Task directions
Say how many lines of the records include the string "into". Nothing else belongs in the answer.

Data shown
* * *

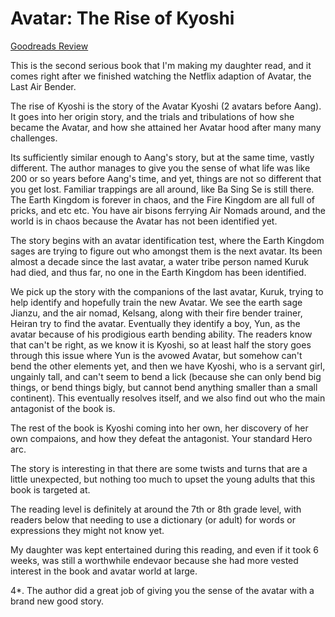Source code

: # Avatar: The Rise of Kyoshi
[Goodreads Review](https://www.goodreads.com/review/show/6313933381)

This is the second serious book that I'm making my daughter read, and it comes right after we finished watching the Netflix adaption of Avatar, the Last Air Bender.

The rise of Kyoshi is the story of the Avatar Kyoshi (2 avatars before Aang). It goes into her origin story, and the trials and tribulations of how she became the Avatar, and how she attained her Avatar hood after many many challenges.

Its sufficiently similar enough to Aang's story, but at the same time, vastly different. The author manages to give you the sense of what life was like 200 or so years before Aang's time, and yet, things are not so different that you get lost. Familiar trappings are all around, like Ba Sing Se is still there. The Earth Kingdom is forever in chaos, and the Fire Kingdom are all full of pricks, and etc etc. You have air bisons ferrying Air Nomads around, and the world is in chaos because the Avatar has not been identified yet.

The story begins with an avatar identification test, where the Earth Kingdom sages are trying to figure out who amongst them is the next avatar. Its been almost a decade since the last avatar, a water tribe person named Kuruk had died, and thus far, no one in the Earth Kingdom has been identified.

We pick up the story with the companions of the last avatar, Kuruk, trying to help identify and hopefully train the new Avatar. We see the earth sage Jianzu, and the air nomad, Kelsang, along with their fire bender trainer, Heiran try to find the avatar. Eventually they identify a boy, Yun, as the avatar because of his prodigious earth bending ability. The readers know that can't be right, as we know it is Kyoshi, so at least half the story goes through this issue where Yun is the avowed Avatar, but somehow can't bend the other elements yet, and then we have Kyoshi, who is a servant girl, ungainly tall, and can't seem to bend a lick (because she can only bend big things, or bend things bigly, but cannot bend anything smaller than a small continent). This eventually resolves itself, and we also find out who the main antagonist of the book is.

The rest of the book is Kyoshi coming into her own, her discovery of her own compaions, and how they defeat the antagonist. Your standard Hero arc.

The story is interesting in that there are some twists and turns that are a little unexpected, but nothing too much to upset the young adults that this book is targeted at.

The reading level is definitely at around the 7th or 8th grade level, with readers below that needing to use a dictionary (or adult) for words or expressions they might not know yet.

My daughter was kept entertained during this reading, and even if it took 6 weeks, was still a worthwhile endevaor because she had more vested interest in the book and avatar world at large.

4*. The author did a great job of giving you the sense of the avatar with a brand new good story.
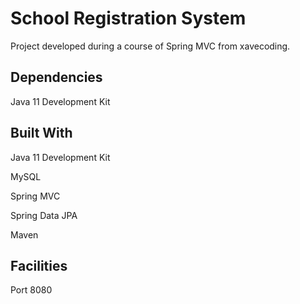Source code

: # School Registration System


Project developed during a course of Spring MVC from xavecoding. 

## Dependencies

Java 11 Development Kit


## Built With

Java 11 Development Kit

MySQL

Spring MVC

Spring Data JPA 

Maven


## Facilities

Port        8080
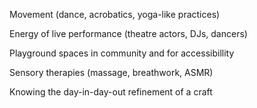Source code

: 
Movement (dance, acrobatics, yoga-like practices) 

Energy of live performance (theatre actors, DJs, dancers)

Playground spaces in community and for accessibillity

Sensory therapies (massage, breathwork, ASMR)

Knowing the day-in-day-out refinement of a craft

* * *

Completed task
2